■ Provided material ■
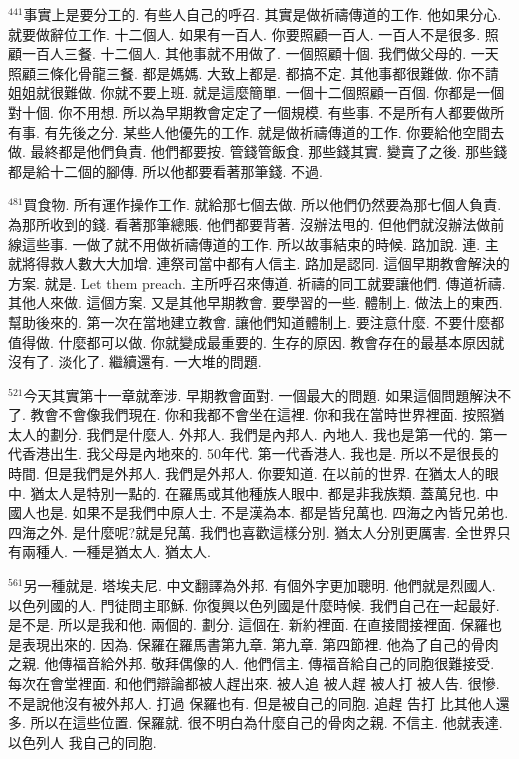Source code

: \documentclass{book}
\begin{document}
$^{441}$事實上是要分工的.
有些人自己的呼召.
其實是做祈禱傳道的工作.
他如果分心.
就要做辭位工作.
十二個人.
如果有一百人.
你要照顧一百人.
一百人不是很多.
照顧一百人三餐.
十二個人.
其他事就不用做了.
一個照顧十個.
我們做父母的.
一天照顧三條化骨龍三餐.
都是媽媽.
大致上都是.
都搞不定.
其他事都很難做.
你不請姐姐就很難做.
你就不要上班.
就是這麼簡單.
一個十二個照顧一百個.
你都是一個對十個.
你不用想.
所以為早期教會定定了一個規模.
有些事.
不是所有人都要做所有事.
有先後之分.
某些人他優先的工作.
就是做祈禱傳道的工作.
你要給他空間去做.
最終都是他們負責.
他們都要按.
管錢管飯食.
那些錢其實.
變賣了之後.
那些錢都是給十二個的腳傳.
所以他都要看著那筆錢.
不過.

$^{481}$買食物.
所有運作操作工作.
就給那七個去做.
所以他們仍然要為那七個人負責.
為那所收到的錢.
看著那筆總賬.
他們都要背著.
沒辦法甩的.
但他們就沒辦法做前線這些事.
一做了就不用做祈禱傳道的工作.
所以故事結束的時候.
路加說.
連.
主就將得救人數大大加增.
連祭司當中都有人信主.
路加是認同.
這個早期教會解決的方案.
就是.
Let them preach.
主所呼召來傳道.
祈禱的同工就要讓他們.
傳道祈禱.
其他人來做.
這個方案.
又是其他早期教會.
要學習的一些.
體制上.
做法上的東西.
幫助後來的.
第一次在當地建立教會.
讓他們知道體制上.
要注意什麼.
不要什麼都值得做.
什麼都可以做.
你就變成最重要的.
生存的原因.
教會存在的最基本原因就沒有了.
淡化了.
繼續還有.
一大堆的問題.

$^{521}$今天其實第十一章就牽涉.
早期教會面對.
一個最大的問題.
如果這個問題解決不了.
教會不會像我們現在.
你和我都不會坐在這裡.
你和我在當時世界裡面.
按照猶太人的劃分.
我們是什麼人.
外邦人.
我們是內邦人.
內地人.
我也是第一代的.
第一代香港出生.
我父母是內地來的.
50年代.
第一代香港人.
我也是.
所以不是很長的時間.
但是我們是外邦人.
我們是外邦人.
你要知道.
在以前的世界.
在猶太人的眼中.
猶太人是特別一點的.
在羅馬或其他種族人眼中.
都是非我族類.
蓋萬兒也.
中國人也是.
如果不是我們中原人士.
不是漢為本.
都是皆兒萬也.
四海之內皆兄弟也.
四海之外.
是什麼呢?就是兒萬.
我們也喜歡這樣分別.
猶太人分別更厲害.
全世界只有兩種人.
一種是猶太人.
猶太人.

$^{561}$另一種就是.
塔埃夫尼.
中文翻譯為外邦.
有個外字更加聰明.
他們就是烈國人.
以色列國的人.
門徒問主耶穌.
你復興以色列國是什麼時候.
我們自己在一起最好.
是不是.
所以是我和他.
兩個的.
劃分.
這個在.
新約裡面.
在直接間接裡面.
保羅也是表現出來的.
因為.
保羅在羅馬書第九章.
第九章.
第四節裡.
他為了自己的骨肉之親.
他傳福音給外邦.
敬拜偶像的人.
他們信主.
傳福音給自己的同胞很難接受.
每次在會堂裡面.
和他們辯論都被人趕出來.
被人追 被人趕 被人打 被人告.
很慘.
不是說他沒有被外邦人.
打過 保羅也有.
但是被自己的同胞.
追趕 告打 比其他人還多.
所以在這些位置.
保羅就.
很不明白為什麼自己的骨肉之親.
不信主.
他就表達.
以色列人 我自己的同胞.
\end{document}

■ Aim of the exercise ■
Would you return the material exactly, images excluded?

■ Reply to the exercise ■
Source code

: \documentclass{book}
\begin{document}
$^{441}$事實上是要分工的.
有些人自己的呼召.
其實是做祈禱傳道的工作.
他如果分心.
就要做辭位工作.
十二個人.
如果有一百人.
你要照顧一百人.
一百人不是很多.
照顧一百人三餐.
十二個人.
其他事就不用做了.
一個照顧十個.
我們做父母的.
一天照顧三條化骨龍三餐.
都是媽媽.
大致上都是.
都搞不定.
其他事都很難做.
你不請姐姐就很難做.
你就不要上班.
就是這麼簡單.
一個十二個照顧一百個.
你都是一個對十個.
你不用想.
所以為早期教會定定了一個規模.
有些事.
不是所有人都要做所有事.
有先後之分.
某些人他優先的工作.
就是做祈禱傳道的工作.
你要給他空間去做.
最終都是他們負責.
他們都要按.
管錢管飯食.
那些錢其實.
變賣了之後.
那些錢都是給十二個的腳傳.
所以他都要看著那筆錢.
不過.

$^{481}$買食物.
所有運作操作工作.
就給那七個去做.
所以他們仍然要為那七個人負責.
為那所收到的錢.
看著那筆總賬.
他們都要背著.
沒辦法甩的.
但他們就沒辦法做前線這些事.
一做了就不用做祈禱傳道的工作.
所以故事結束的時候.
路加說.
連.
主就將得救人數大大加增.
連祭司當中都有人信主.
路加是認同.
這個早期教會解決的方案.
就是.
Let them preach.
主所呼召來傳道.
祈禱的同工就要讓他們.
傳道祈禱.
其他人來做.
這個方案.
又是其他早期教會.
要學習的一些.
體制上.
做法上的東西.
幫助後來的.
第一次在當地建立教會.
讓他們知道體制上.
要注意什麼.
不要什麼都值得做.
什麼都可以做.
你就變成最重要的.
生存的原因.
教會存在的最基本原因就沒有了.
淡化了.
繼續還有.
一大堆的問題.

$^{521}$今天其實第十一章就牽涉.
早期教會面對.
一個最大的問題.
如果這個問題解決不了.
教會不會像我們現在.
你和我都不會坐在這裡.
你和我在當時世界裡面.
按照猶太人的劃分.
我們是什麼人.
外邦人.
我們是內邦人.
內地人.
我也是第一代的.
第一代香港出生.
我父母是內地來的.
50年代.
第一代香港人.
我也是.
所以不是很長的時間.
但是我們是外邦人.
我們是外邦人.
你要知道.
在以前的世界.
在猶太人的眼中.
猶太人是特別一點的.
在羅馬或其他種族人眼中.
都是非我族類.
蓋萬兒也.
中國人也是.
如果不是我們中原人士.
不是漢為本.
都是皆兒萬也.
四海之內皆兄弟也.
四海之外.
是什麼呢?就是兒萬.
我們也喜歡這樣分別.
猶太人分別更厲害.
全世界只有兩種人.
一種是猶太人.
猶太人.

$^{561}$另一種就是.
塔埃夫尼.
中文翻譯為外邦.
有個外字更加聰明.
他們就是烈國人.
以色列國的人.
門徒問主耶穌.
你復興以色列國是什麼時候.
我們自己在一起最好.
是不是.
所以是我和他.
兩個的.
劃分.
這個在.
新約裡面.
在直接間接裡面.
保羅也是表現出來的.
因為.
保羅在羅馬書第九章.
第九章.
第四節裡.
他為了自己的骨肉之親.
他傳福音給外邦.
敬拜偶像的人.
他們信主.
傳福音給自己的同胞很難接受.
每次在會堂裡面.
和他們辯論都被人趕出來.
被人追 被人趕 被人打 被人告.
很慘.
不是說他沒有被外邦人.
打過 保羅也有.
但是被自己的同胞.
追趕 告打 比其他人還多.
所以在這些位置.
保羅就.
很不明白為什麼自己的骨肉之親.
不信主.
他就表達.
以色列人 我自己的同胞.
\end{document}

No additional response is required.